→ Instructions to follow: When you reach the line containing "3. WARNING: Using" in the entries below, please begin setting down lines exactly, stop only after the last one, and add nothing else.

→ Supplied records:
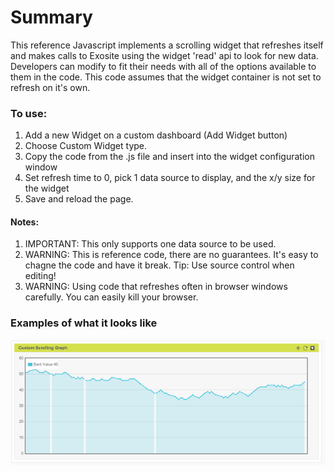 # Summary

This reference Javascript implements a scrolling widget that refreshes itself and makes calls to Exosite using the widget 'read' api to look for new data.  Developers can modify to fit their needs with all of the options available to them in the code.  This code assumes that the widget container is not set to refresh on it's own.

### To use:

1. Add a new Widget on a custom dashboard (Add Widget button)
2. Choose Custom Widget type.
3. Copy the code from the .js file and insert into the widget configuration window
4. Set refresh time to 0, pick 1 data source to display, and the x/y size for the widget
5. Save and reload the page.

#### Notes: 
1. IMPORTANT: This only supports one data source to be used.
2. WARNING: This is reference code, there are no guarantees.  It's easy to chagne the code and have it break.  Tip: Use source control when editing!
3. WARNING: Using code that refreshes often in browser windows carefully.  You can easily kill your browser.


### Examples of what it looks like

![image](screen_shot_line_graph.png)

<a href="//fast.wistia.net/embed/iframe/571zmjkq8q?popover=true" class="wistia-popover[height=126,playerColor=7b796a,width=640]"><img src="https://embed-ssl.wistia.com/deliveries/124c80fe3cd795ffbfdb1b7cb2e11baed2108160.jpg?image_play_button=true&image_play_button_color=7b796ae0&image_crop_resized=480x94" alt="" /></a>
<script charset="ISO-8859-1" src="//fast.wistia.com/assets/external/popover-v1.js"></script>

→ Worked solution:
3. WARNING: Using code that refreshes often in browser windows carefully.  You can easily kill your browser.


### Examples of what it looks like

![image](screen_shot_line_graph.png)

<a href="//fast.wistia.net/embed/iframe/571zmjkq8q?popover=true" class="wistia-popover[height=126,playerColor=7b796a,width=640]"><img src="https://embed-ssl.wistia.com/deliveries/124c80fe3cd795ffbfdb1b7cb2e11baed2108160.jpg?image_play_button=true&image_play_button_color=7b796ae0&image_crop_resized=480x94" alt="" /></a>
<script charset="ISO-8859-1" src="//fast.wistia.com/assets/external/popover-v1.js"></script>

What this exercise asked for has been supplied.